Only the lines from the beginning of the material below through the line with "- Statistics tracking for profiling" should be retyped exactly, and pictures are to be skipped.

▬▬▬▬▬▬

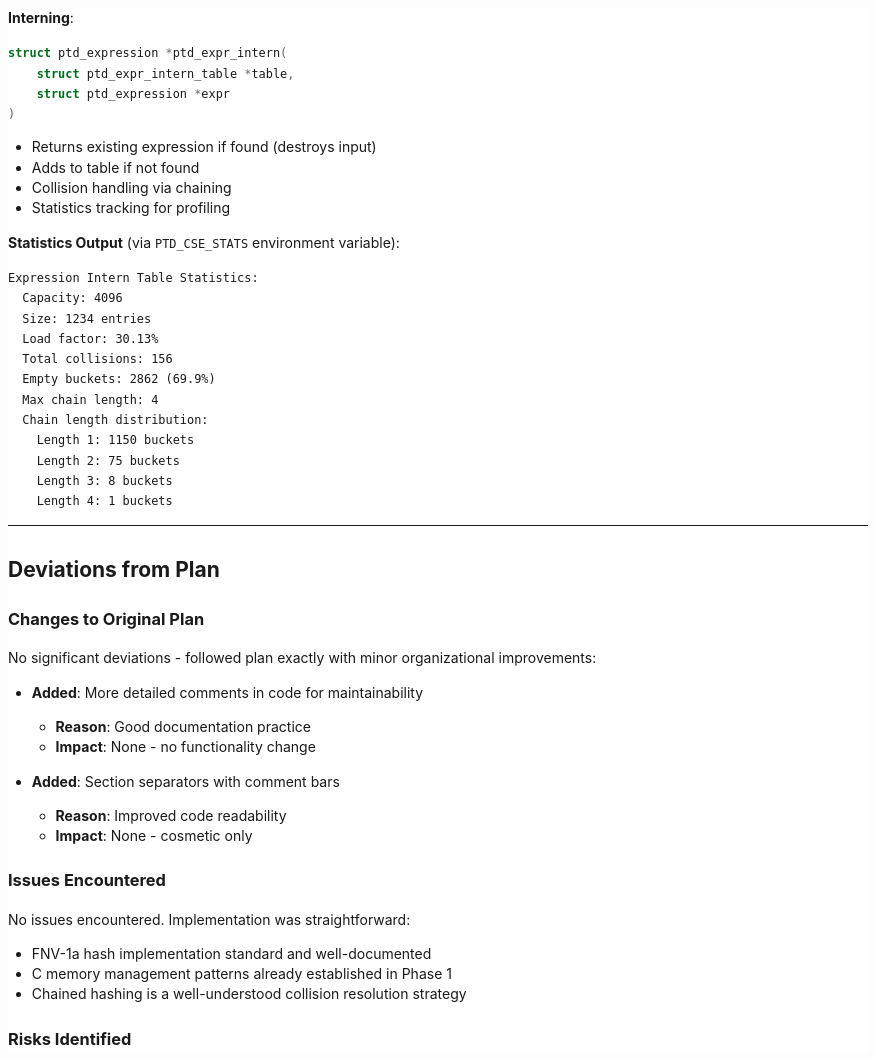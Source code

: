 **Interning**:
```c
struct ptd_expression *ptd_expr_intern(
    struct ptd_expr_intern_table *table,
    struct ptd_expression *expr
)
```
- Returns existing expression if found (destroys input)
- Adds to table if not found
- Collision handling via chaining
- Statistics tracking for profiling

**Statistics Output** (via `PTD_CSE_STATS` environment variable):
```
Expression Intern Table Statistics:
  Capacity: 4096
  Size: 1234 entries
  Load factor: 30.13%
  Total collisions: 156
  Empty buckets: 2862 (69.9%)
  Max chain length: 4
  Chain length distribution:
    Length 1: 1150 buckets
    Length 2: 75 buckets
    Length 3: 8 buckets
    Length 4: 1 buckets
```

---

## Deviations from Plan

### Changes to Original Plan

No significant deviations - followed plan exactly with minor organizational improvements:

- **Added**: More detailed comments in code for maintainability
  - **Reason**: Good documentation practice
  - **Impact**: None - no functionality change

- **Added**: Section separators with comment bars
  - **Reason**: Improved code readability
  - **Impact**: None - cosmetic only

### Issues Encountered

No issues encountered. Implementation was straightforward:

- FNV-1a hash implementation standard and well-documented
- C memory management patterns already established in Phase 1
- Chained hashing is a well-understood collision resolution strategy

### Risks Identified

▬▬▬▬▬▬

The completed task:
Source code

: **Interning**:
```c
struct ptd_expression *ptd_expr_intern(
    struct ptd_expr_intern_table *table,
    struct ptd_expression *expr
)
```
- Returns existing expression if found (destroys input)
- Adds to table if not found
- Collision handling via chaining
- Statistics tracking for profiling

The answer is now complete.